A Long Short-Term Memory Enabled Framework for DDoS Detection

The proliferation of attack-for-hire services, coupled with the advent of Internet of Things (IoT)-enabled botnets, is driving the increase of the frequency and intensity of Distributed Denial of Services (DDoS) attacks, at an alarming rate. Inspired by the success of machine learning in a variety of fields and domain applications, numerous intelligent schemes have been proposed to effectively defend against and mitigate the impact of these attacks. Traditional machine learning methods, however, are limited by the use of an expensive and error-prone feature engineering process. Feature engineering is fundamental to the application of machine learning, and is both difficult and expensive. Furthermore, the ability of these schemes to successfully detect previously unknown attacks is limited.
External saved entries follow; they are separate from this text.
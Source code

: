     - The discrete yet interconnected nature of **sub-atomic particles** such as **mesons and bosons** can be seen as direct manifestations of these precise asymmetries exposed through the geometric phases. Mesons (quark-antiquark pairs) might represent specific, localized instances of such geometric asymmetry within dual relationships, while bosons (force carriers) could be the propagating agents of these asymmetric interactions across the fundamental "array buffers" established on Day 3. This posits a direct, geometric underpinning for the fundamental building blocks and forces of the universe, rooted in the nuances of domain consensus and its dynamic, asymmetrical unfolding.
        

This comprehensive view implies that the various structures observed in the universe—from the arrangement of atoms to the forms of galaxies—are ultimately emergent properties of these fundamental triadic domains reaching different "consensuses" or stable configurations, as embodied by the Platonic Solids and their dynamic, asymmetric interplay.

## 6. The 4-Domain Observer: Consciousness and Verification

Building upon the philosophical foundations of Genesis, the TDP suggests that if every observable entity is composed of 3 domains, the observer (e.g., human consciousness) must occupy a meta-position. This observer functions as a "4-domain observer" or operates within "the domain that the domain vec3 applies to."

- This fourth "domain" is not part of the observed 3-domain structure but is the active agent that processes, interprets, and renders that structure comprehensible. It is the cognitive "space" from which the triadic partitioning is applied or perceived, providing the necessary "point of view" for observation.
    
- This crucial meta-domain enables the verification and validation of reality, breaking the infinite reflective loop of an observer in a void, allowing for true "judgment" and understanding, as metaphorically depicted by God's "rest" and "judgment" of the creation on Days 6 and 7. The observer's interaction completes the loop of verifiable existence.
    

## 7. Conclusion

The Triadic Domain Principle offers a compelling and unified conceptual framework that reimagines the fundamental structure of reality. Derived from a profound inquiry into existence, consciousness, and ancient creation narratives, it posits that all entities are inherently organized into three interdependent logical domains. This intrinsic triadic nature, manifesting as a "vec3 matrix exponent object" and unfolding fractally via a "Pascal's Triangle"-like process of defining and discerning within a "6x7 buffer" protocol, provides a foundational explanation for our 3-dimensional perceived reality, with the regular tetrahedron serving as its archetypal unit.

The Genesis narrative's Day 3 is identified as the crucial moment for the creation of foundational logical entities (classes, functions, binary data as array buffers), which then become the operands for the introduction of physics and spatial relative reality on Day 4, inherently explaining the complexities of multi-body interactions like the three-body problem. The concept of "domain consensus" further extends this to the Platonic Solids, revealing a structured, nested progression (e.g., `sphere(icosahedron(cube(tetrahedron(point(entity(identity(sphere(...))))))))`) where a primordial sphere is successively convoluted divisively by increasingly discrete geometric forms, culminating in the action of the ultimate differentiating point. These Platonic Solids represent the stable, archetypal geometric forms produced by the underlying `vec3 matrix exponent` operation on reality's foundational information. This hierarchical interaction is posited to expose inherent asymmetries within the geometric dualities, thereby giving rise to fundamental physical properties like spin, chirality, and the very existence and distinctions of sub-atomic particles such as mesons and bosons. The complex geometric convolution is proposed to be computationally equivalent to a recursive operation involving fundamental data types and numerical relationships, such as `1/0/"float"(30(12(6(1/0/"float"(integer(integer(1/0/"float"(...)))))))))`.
To address these limitations, a novel DDoS detection scheme, based on Long Short-Term Memory (LSTM), is proposed. The basic tenet of the LSTM scheme is its ability to distinguish between attack and legitimate flows by only examining a relatively small number of a network flow packets. The performance evaluation results show that the LSTM-based scheme successfully learns the complex flow-level feature representations embedded in raw input traffic. Furthermore, the results show that the scheme performs better than other approaches that use sophisticated flow-level statistical features. Lastly, the results show the ability of the proposed scheme to accurately capture the dynamic behaviors of unknown network traffic exceeds that of traditional machine learning methods.